A Pop Icon Possessed: The Strange Allure of Mother Mary
Mother Mary arrives as a rare beast: a surreal horror film built from pop concerts, couture fittings, and religious visions rather than jump scares. Written and directed by David Lowery, whose The Green Knight and A Ghost Story already proved his taste for the metaphysical, this new feature plunges into the life of a eponymous pop icon played by Anne Hathaway. Draped in gothic bodysuits, halo-like headpieces, and heavy religious iconography, her stage persona evokes a darker, more tormented version of a stadium-filling superstar. Yet Lowery insists this is not quite a ghost story or a love story, even as it clearly contains elements of both. Mother Mary horror unfolds in the jagged overlap of celebrity worship, spiritual dread, and emotional obsession, positioning the movie as a prestige genre hybrid rather than a conventional thriller.

Anne Hathaway and Michaela Coel: A Haunting Two-Woman Show
At the center of this Anne Hathaway horror movie is an intense, intimate duet between Hathaway’s Mary and Michaela Coel’s Sam, her estranged costume designer and former confidante.
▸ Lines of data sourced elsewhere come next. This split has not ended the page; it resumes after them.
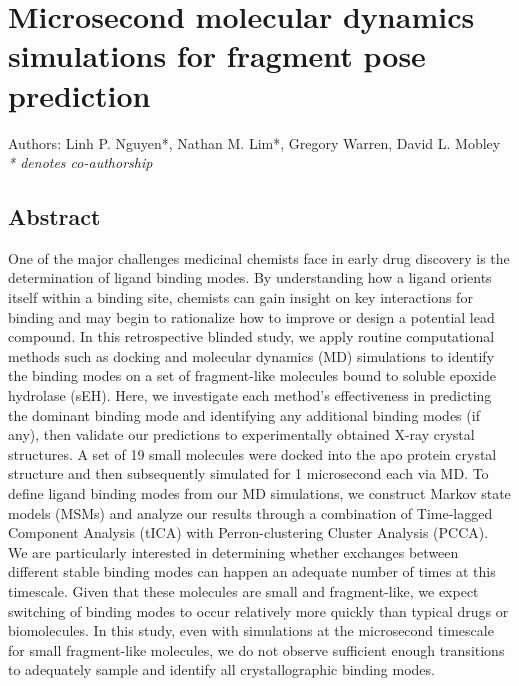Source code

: \chapter{Microsecond molecular dynamics simulations for fragment pose prediction} \label{SEH-MD}

\small{Authors: Linh P. Nguyen*, Nathan M. Lim*, Gregory Warren, David L. Mobley}\\
\small{\textit{* denotes co-authorship}}

\section*{Abstract}
One of the major challenges medicinal chemists face in early drug discovery is the determination of ligand binding modes.
By understanding how a ligand orients itself within a binding site, chemists can gain insight on key interactions for binding and may begin to rationalize how to improve or design a potential lead compound. 
In this retrospective blinded study, we apply routine computational methods such as docking and molecular dynamics (MD) simulations to identify the binding modes on a set of fragment-like molecules bound to soluble epoxide hydrolase (sEH).
Here, we investigate each method's effectiveness in predicting the dominant binding mode and identifying any additional binding modes (if any), then validate our predictions to experimentally obtained X-ray crystal structures.
A set of 19 small molecules were docked into the apo protein crystal structure and then subsequently simulated for 1 microsecond each via MD.
To define ligand binding modes from our MD simulations, we construct Markov state models (MSMs) and analyze our results through a combination of Time-lagged Component Analysis (tICA) with Perron-clustering Cluster Analysis (PCCA).
We are particularly interested in determining whether exchanges between different stable binding modes can happen an adequate number of times at this timescale.
Given that these molecules are small and fragment-like, we expect switching of binding modes to occur relatively more quickly than typical drugs or biomolecules.
In this study, even with simulations at the microsecond timescale for small fragment-like molecules, we do not observe sufficient enough transitions to adequately sample and identify all crystallographic binding modes. 


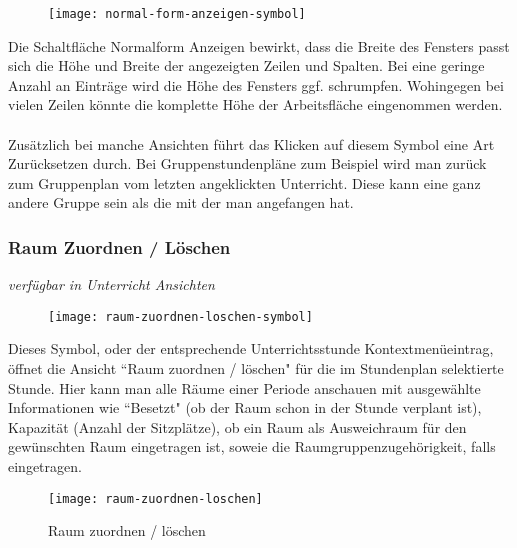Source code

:\begin{wrapfigure}{r}{.05\textwidth}
	\vspace{-50pt}
	\texttt{[image: normal-form-anzeigen-symbol]}
	\vspace{-35pt}
\end{wrapfigure}

\noindent
Die Schaltfläche Normalform Anzeigen bewirkt, dass die Breite des Fensters passt sich die Höhe und Breite der angezeigten Zeilen und Spalten. Bei eine geringe Anzahl an Einträge wird die Höhe des Fensters ggf. schrumpfen. Wohingegen bei vielen Zeilen könnte die komplette Höhe der Arbeitsfläche eingenommen werden.\\
\\
Zusätzlich bei manche Ansichten führt das Klicken auf diesem Symbol eine Art Zurücksetzen durch. Bei Gruppenstundenpläne zum Beispiel wird man zurück zum Gruppenplan vom letzten angeklickten Unterricht. Diese kann eine ganz andere Gruppe sein als die mit der man angefangen hat.\\

\subsubsection{Raum Zuordnen / Löschen}
{\small\textit{verfügbar in Unterricht Ansichten\\}\par}

\begin{wrapfigure}{r}{.05\textwidth}
	\vspace{-50pt}
	\texttt{[image: raum-zuordnen-loschen-symbol]}
	\vspace{-35pt}
\end{wrapfigure}

\noindent
Dieses Symbol, oder der entsprechende Unterrichtsstunde Kontextmenüeintrag, öffnet die Ansicht ``Raum zuordnen / löschen" für die im Stundenplan selektierte Stunde. Hier kann man alle Räume einer Periode anschauen mit ausgewählte Informationen wie ``Besetzt" (ob der Raum schon in der Stunde verplant ist), Kapazität (Anzahl der Sitzplätze), ob ein Raum als Ausweichraum für den gewünschten Raum eingetragen ist, soweie die Raumgruppenzugehörigkeit, falls eingetragen.\\

\begin{wrapfigure}{r}{0.3\textwidth}
	\texttt{[image: raum-zuordnen-loschen]}
	\vspace{-15pt}
	\caption{Raum zuordnen / löschen}
	\label{fig:raum-zuordnen-loschen}
\end{wrapfigure}

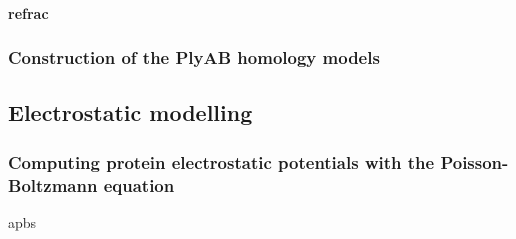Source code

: \paragraph{\gls{refrac}}

\subsubsection{Construction of the PlyAB homology models}


\subsection{Electrostatic modelling}
%

\subsubsection{Computing protein electrostatic potentials with the Poisson-Boltzmann equation}
%

\gls{apbs}

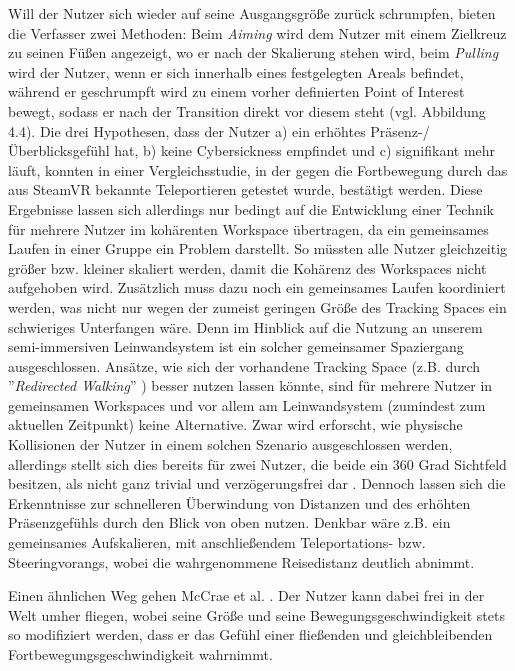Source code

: Will der Nutzer sich wieder auf seine Ausgangsgröße zurück schrumpfen, bieten die Verfasser zwei Methoden: Beim \textit{Aiming} wird dem Nutzer mit einem Zielkreuz zu seinen Füßen angezeigt, wo er nach der Skalierung stehen wird, beim \textit{Pulling} wird der Nutzer, wenn er sich innerhalb eines festgelegten Areals befindet, während er geschrumpft wird zu einem vorher definierten Point of Interest bewegt, sodass er nach der Transition direkt vor diesem steht (vgl. Abbildung 4.4).
Die drei Hypothesen, dass der Nutzer a) ein erhöhtes Präsenz-/ Überblicksgefühl hat, b) keine Cybersickness empfindet und c) signifikant mehr läuft, konnten in einer Vergleichsstudie, in der gegen die Fortbewegung durch das aus SteamVR bekannte Teleportieren getestet wurde, bestätigt werden.
Diese Ergebnisse lassen sich allerdings nur bedingt auf die Entwicklung einer Technik für mehrere Nutzer im kohärenten Workspace übertragen, da ein gemeinsames Laufen in einer Gruppe ein Problem darstellt. So müssten alle Nutzer gleichzeitig größer bzw. kleiner skaliert werden, damit die Kohärenz des Workspaces nicht aufgehoben wird. Zusätzlich muss dazu noch ein gemeinsames Laufen koordiniert werden, was nicht nur wegen der zumeist geringen Größe des Tracking Spaces ein schwieriges Unterfangen wäre. Denn im Hinblick auf die Nutzung an unserem semi-immersiven Leinwandsystem ist ein solcher gemeinsamer Spaziergang ausgeschlossen. Ansätze, wie sich der vorhandene Tracking Space  (z.B. durch ”\textit{Redirected Walking}” \cite{RazzaqueRedirectedWalking}) besser nutzen lassen könnte, sind für mehrere Nutzer in gemeinsamen Workspaces und vor allem am Leinwandsystem (zumindest zum aktuellen Zeitpunkt) keine Alternative. Zwar wird erforscht, wie physische Kollisionen der Nutzer in einem solchen Szenario ausgeschlossen werden, allerdings stellt sich dies bereits für zwei Nutzer, die beide ein 360 Grad Sichtfeld besitzen, als nicht ganz trivial und verzögerungsfrei dar \cite{azmandian2017evaluation}.
Dennoch lassen sich die Erkenntnisse zur schnelleren Überwindung von Distanzen und des erhöhten Präsenzgefühls durch den Blick von oben nutzen. Denkbar wäre z.B. ein gemeinsames Aufskalieren, mit anschließendem Teleportations- bzw. Steeringvorangs, wobei die wahrgenommene Reisedistanz deutlich abnimmt.




Einen ähnlichen Weg gehen McCrae et al. \cite{McCrae2009MultiscaleNavigation}.
Der Nutzer kann dabei  frei in der Welt umher fliegen, wobei seine Größe und seine Bewegungsgeschwindigkeit stets so modifiziert werden, dass er das Gefühl einer fließenden und gleichbleibenden Fortbewegungsgeschwindigkeit wahrnimmt.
Critics have called their work rapturous and electrifying, and it is their uneasy reunion that powers the film’s creeping unease. Hathaway must sell both sides of Mary: the almost superhuman pop deity gliding across arena stages, and the disheveled, hoodie-clad woman shuffling into Sam’s decaying estate, begging for a dress that might resurrect her public image. Coel, by contrast, often barely moves. Stationed in a barn-turned-studio, she rules the room with voice, gaze, and a quiet, simmering resentment. Their relationship—somewhere between friends, collaborators, and perhaps lovers—remains tantalizingly undefined, turning every exchange into a psychological standoff that feels as dangerous as any apparition.
Surreal Horror, Not Jump Scares: How Lowery Warps Style and Sound
Mother Mary is less a traditional Michaela Coel thriller than an extended fever dream. Lowery trades in jagged edits and fluid transitions that slide scenes from present to past as if memories could physically invade the frame. Much of the movie unfolds in Sam’s barn, lit in cool blues and probing reds that turn wood and fabric into something ritualistic and uncanny. The soundscape deepens the unease: Hathaway performs songs co-written with pop heavyweights like Charli XCX and Jack Antonoff, while FKA twigs contributes both music and a chilling mid-film séance sequence that jolts the narrative into outright occult territory. These tracks function as incantations, not filler—anthems that double as haunted confessions. The cumulative effect is a slow-burning surreal horror film where atmosphere, choreography, and monologue replace cheap shocks with lingering, dreamlike dread.
From The Green Knight to Gothic Pop: An Arthouse Horror Pivot
For fans of high-concept genre fare, Mother Mary plays like a natural evolution of Lowery’s earlier work. The tactile fantasy of The Green Knight and the hushed metaphysics of A Ghost Story morph here into a jagged meditation on fame, faith, and artistic sacrifice. This is arthouse horror analysis material: a film that borrows from gothic romance, music drama, and psychological thriller without fully belonging to any single mode. Like Black Swan or Saint Maud, it explores obsession and bodily performance as spiritual crisis, using dance, costume-making, and stagecraft as avenues for possession. Lowery’s refusal to over-explain the nature of Mary’s haunting—whether it’s guilt, addiction, literal ghosts, or all of the above—keeps the film floating in ambiguity. That interpretive freedom is precisely what will attract viewers drawn to more cerebral, prestige horror experiments.
Who Mother Mary Is For: A Guide for Horror and Arthouse Fans
Mother Mary horror is best approached as a mood piece rather than a roller-coaster of scares. The pacing is deliberately patient, lingering on monologues, costume fittings, and quiet power shifts between Mary and Sam. Viewers expecting constant fright will instead find a creeping sense of unease, punctuated by a few startling supernatural spikes—most notably the spirit-board sequence featuring FKA twigs, which delivers a rare, visceral jolt. This is a film for fans who relish ambiguity, symbolic imagery, and the slow unmasking of characters more than monsters. If you appreciate the psychological unraveling of Black Swan, the spiritual crisis of Saint Maud, or the poetic horror of A Ghost Story, Mother Mary offers a heady mix of music, melodrama, and metaphysical terror that rewards patience and close attention.